The systematic elimination of Iraqi air force pilots by Iran was a little noticed vendetta amid the crossfire of ethnic fighting and urban combat that convulsed Iraq in the years after the U.S. invasion toppled Saddam Hussein's regime.
Iran used the chaos in the aftermath of the invasion to settle scores from the Iran-Iraq war, an eight-year slug fest from 1980 to 1988 in which an estimated 500,000 Iranians and Iraqis died. The war was largely a bloody standoff that resembled World War I at times with trench warfare, poison gas, human wave and bayonet attacks.
Iran, however, has taken a special vengeance on the pilots of the Iraqi air force and the lawlessness that followed the collapse of Saddam's regime gave Iran its opportunity.
In addition to the 182 pilots who have been hunted down and killed by Iranian agents, the assassination campaign prompted another 800 Iraqi pilots to flee the country, according to statistics released by the Iraqi Defense Ministry.
The targeting of air force pilots began in Baghdad's largely Shiite neighborhood of Karradah and reached its peak in the holy month of Ramadan in 2005 when 36 pilots were gunned down in that neighborhood.
Residents of Karradah refer to that killing season as the Black Ramadan.
The Iranian fury was on display in the death of former pilot Sayyid Hussien, a Shiite who felt that he was relatively safe running a hardware store in the Sunni neighborhood of Ghazaliyah. He was wrong. Shiite militia dressed all in black and wearing masks shot him dead in a daylight hit, emptying an entire magazine of 30 bullets into Hussien's head.
During Hussien's funeral, his distraught mother Um Sayyid Hussien cried, "May Allah curse Iran. They took my son."
A pilot who has remained in Iraq told ABC News, "I took part in the Iraq-Iran war. We had many missions hitting targets inside Iran. It was war time."
The pilot asked that his name be withheld out of concern for his safety and for his family's safety.
"I had many of my fellow pilots get killed and the killer is not known, never been captured," he said. "I do not know why they are killing us. Just because we had to follow orders during war time?"
By the time of the U.S. invasion in 2003, the Iraqi air force was already crippled. Its planes were prevented from taking off by constant patrols of U.S. fighter jets. In an attempt to save his jets from being bombed, Saddam buried many of them in the desert.
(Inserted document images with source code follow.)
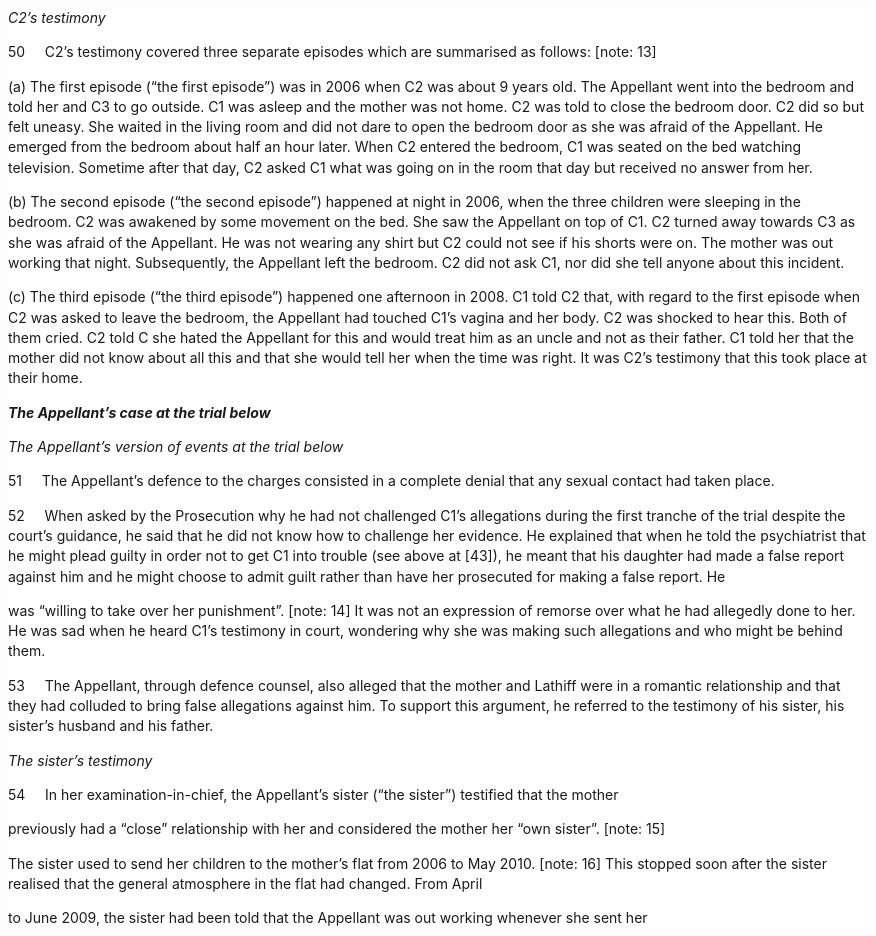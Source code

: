 _C2’s testimony_ 


50     C2’s testimony covered three separate episodes which are summarised as follows: [note: 13] 

 (a) The first episode (“the first episode”) was in 2006 when C2 was about 9 years old. The Appellant went into the bedroom and told her and C3 to go outside. C1 was asleep and the mother was not home. C2 was told to close the bedroom door. C2 did so but felt uneasy. She waited in the living room and did not dare to open the bedroom door as she was afraid of the Appellant. He emerged from the bedroom about half an hour later. When C2 entered the bedroom, C1 was seated on the bed watching television. Sometime after that day, C2 asked C1 what was going on in the room that day but received no answer from her. 

 (b) The second episode (“the second episode”) happened at night in 2006, when the three children were sleeping in the bedroom. C2 was awakened by some movement on the bed. She saw the Appellant on top of C1. C2 turned away towards C3 as she was afraid of the Appellant. He was not wearing any shirt but C2 could not see if his shorts were on. The mother was out working that night. Subsequently, the Appellant left the bedroom. C2 did not ask C1, nor did she tell anyone about this incident. 

 (c) The third episode (“the third episode”) happened one afternoon in 2008. C1 told C2 that, with regard to the first episode when C2 was asked to leave the bedroom, the Appellant had touched C1’s vagina and her body. C2 was shocked to hear this. Both of them cried. C2 told C she hated the Appellant for this and would treat him as an uncle and not as their father. C1 told her that the mother did not know about all this and that she would tell her when the time was right. It was C2’s testimony that this took place at their home. 

**_The Appellant’s case at the trial below_** 

_The Appellant’s version of events at the trial below_ 

51     The Appellant’s defence to the charges consisted in a complete denial that any sexual contact had taken place. 

52     When asked by the Prosecution why he had not challenged C1’s allegations during the first tranche of the trial despite the court’s guidance, he said that he did not know how to challenge her evidence. He explained that when he told the psychiatrist that he might plead guilty in order not to get C1 into trouble (see above at [43]), he meant that his daughter had made a false report against him and he might choose to admit guilt rather than have her prosecuted for making a false report. He 

was “willing to take over her punishment”. [note: 14] It was not an expression of remorse over what he had allegedly done to her. He was sad when he heard C1’s testimony in court, wondering why she was making such allegations and who might be behind them. 

53     The Appellant, through defence counsel, also alleged that the mother and Lathiff were in a romantic relationship and that they had colluded to bring false allegations against him. To support this argument, he referred to the testimony of his sister, his sister’s husband and his father. 

_The sister’s testimony_ 

54     In her examination-in-chief, the Appellant’s sister (“the sister”) testified that the mother 

previously had a “close” relationship with her and considered the mother her “own sister”. [note: 15] 

The sister used to send her children to the mother’s flat from 2006 to May 2010. [note: 16] This stopped soon after the sister realised that the general atmosphere in the flat had changed. From April 


to June 2009, the sister had been told that the Appellant was out working whenever she sent her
"We felt like we had a broken wing," the pilot said. "We could not do a thing to defend or to show the ... pride we once had."
Then came the killing of pilots and the former flyer said he had to repeatedly change his residence, gave up his home in the Sunni area of Dora and now lives only in what he calls an undisclosed location.
Iranian officials in Baghdad and Washington did not respond to repeated calls for response to the allegations.
In a stark recogniton of the peril that Iraq's former fighter pilots face, Iraqi President Jalal Talabani has offered the pilots a safe haven in the Kurdish cities of Irbil and Sulimaniyah. That is ironic because before the U.S. invasion, American pilots patrolled the area to make sure Iraqi pilots didn't venture into the Kurdish region.